(Items from a dataset)
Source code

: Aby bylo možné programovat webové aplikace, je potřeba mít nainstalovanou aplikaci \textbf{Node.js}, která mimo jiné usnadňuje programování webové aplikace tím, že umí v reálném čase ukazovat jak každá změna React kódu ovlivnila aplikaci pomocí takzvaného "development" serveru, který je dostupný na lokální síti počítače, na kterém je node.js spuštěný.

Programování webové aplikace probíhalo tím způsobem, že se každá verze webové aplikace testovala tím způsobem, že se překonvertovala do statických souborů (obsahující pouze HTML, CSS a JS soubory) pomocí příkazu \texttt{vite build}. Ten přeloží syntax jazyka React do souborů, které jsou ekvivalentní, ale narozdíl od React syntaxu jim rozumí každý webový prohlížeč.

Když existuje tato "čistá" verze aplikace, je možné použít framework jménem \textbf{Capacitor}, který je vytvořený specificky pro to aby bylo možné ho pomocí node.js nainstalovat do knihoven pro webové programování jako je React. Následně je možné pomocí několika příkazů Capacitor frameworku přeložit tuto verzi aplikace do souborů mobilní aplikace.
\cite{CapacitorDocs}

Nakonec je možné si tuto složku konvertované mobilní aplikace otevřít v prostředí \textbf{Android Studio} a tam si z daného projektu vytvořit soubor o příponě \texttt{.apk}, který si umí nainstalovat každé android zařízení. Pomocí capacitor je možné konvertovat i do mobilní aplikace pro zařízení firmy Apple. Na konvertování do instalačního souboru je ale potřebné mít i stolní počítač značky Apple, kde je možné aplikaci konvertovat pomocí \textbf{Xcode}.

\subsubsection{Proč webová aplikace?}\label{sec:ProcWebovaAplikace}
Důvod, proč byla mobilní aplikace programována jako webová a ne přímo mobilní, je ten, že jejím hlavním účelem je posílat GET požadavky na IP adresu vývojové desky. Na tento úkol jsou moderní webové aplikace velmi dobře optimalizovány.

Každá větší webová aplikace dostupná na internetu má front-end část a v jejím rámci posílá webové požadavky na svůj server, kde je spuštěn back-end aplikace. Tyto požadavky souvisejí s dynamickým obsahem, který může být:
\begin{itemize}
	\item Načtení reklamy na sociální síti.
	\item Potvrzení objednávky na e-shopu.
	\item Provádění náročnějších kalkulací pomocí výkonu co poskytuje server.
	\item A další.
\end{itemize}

==

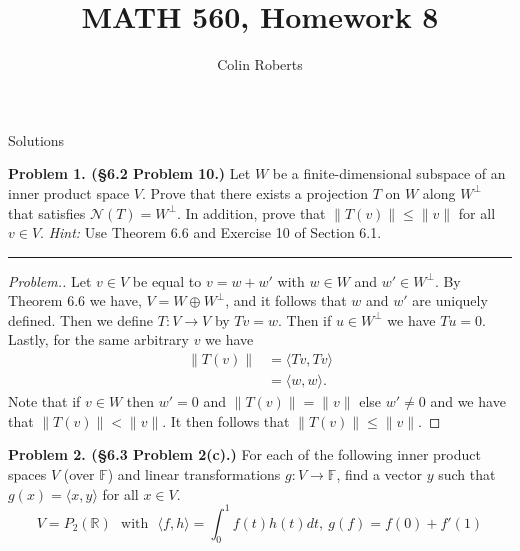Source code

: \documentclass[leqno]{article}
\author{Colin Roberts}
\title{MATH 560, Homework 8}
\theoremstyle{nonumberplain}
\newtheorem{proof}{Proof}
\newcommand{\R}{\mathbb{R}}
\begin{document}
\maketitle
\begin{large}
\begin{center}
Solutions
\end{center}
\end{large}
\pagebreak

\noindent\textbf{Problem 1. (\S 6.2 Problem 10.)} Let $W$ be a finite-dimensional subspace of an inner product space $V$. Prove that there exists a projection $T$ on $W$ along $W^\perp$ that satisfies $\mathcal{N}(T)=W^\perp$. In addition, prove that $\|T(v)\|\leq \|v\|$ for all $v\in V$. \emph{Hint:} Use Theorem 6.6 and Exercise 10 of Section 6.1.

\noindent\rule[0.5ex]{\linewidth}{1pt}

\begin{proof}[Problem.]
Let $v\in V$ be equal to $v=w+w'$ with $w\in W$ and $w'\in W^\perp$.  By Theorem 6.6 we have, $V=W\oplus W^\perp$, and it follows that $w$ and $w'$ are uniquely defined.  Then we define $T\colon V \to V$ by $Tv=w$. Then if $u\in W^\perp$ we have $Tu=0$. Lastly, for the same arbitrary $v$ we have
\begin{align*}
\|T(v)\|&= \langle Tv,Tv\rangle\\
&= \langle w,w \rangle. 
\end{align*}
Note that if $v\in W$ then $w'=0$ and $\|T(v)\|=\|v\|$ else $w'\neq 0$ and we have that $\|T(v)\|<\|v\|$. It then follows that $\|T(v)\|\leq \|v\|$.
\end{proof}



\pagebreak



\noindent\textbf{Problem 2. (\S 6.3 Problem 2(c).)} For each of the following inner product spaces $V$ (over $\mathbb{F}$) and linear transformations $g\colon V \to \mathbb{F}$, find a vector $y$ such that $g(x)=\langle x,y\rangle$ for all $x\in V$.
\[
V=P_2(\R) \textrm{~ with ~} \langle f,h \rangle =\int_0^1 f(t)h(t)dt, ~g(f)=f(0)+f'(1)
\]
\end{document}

• THE PROBLEM
All lines above in which the word "souborů" occurs should be identified and copied.

• RESULT OF THIS EXERCISE
Programování webové aplikace probíhalo tím způsobem, že se každá verze webové aplikace testovala tím způsobem, že se překonvertovala do statických souborů (obsahující pouze HTML, CSS a JS soubory) pomocí příkazu \texttt{vite build}. Ten přeloží syntax jazyka React do souborů, které jsou ekvivalentní, ale narozdíl od React syntaxu jim rozumí každý webový prohlížeč.
Když existuje tato "čistá" verze aplikace, je možné použít framework jménem \textbf{Capacitor}, který je vytvořený specificky pro to aby bylo možné ho pomocí node.js nainstalovat do knihoven pro webové programování jako je React. Následně je možné pomocí několika příkazů Capacitor frameworku přeložit tuto verzi aplikace do souborů mobilní aplikace.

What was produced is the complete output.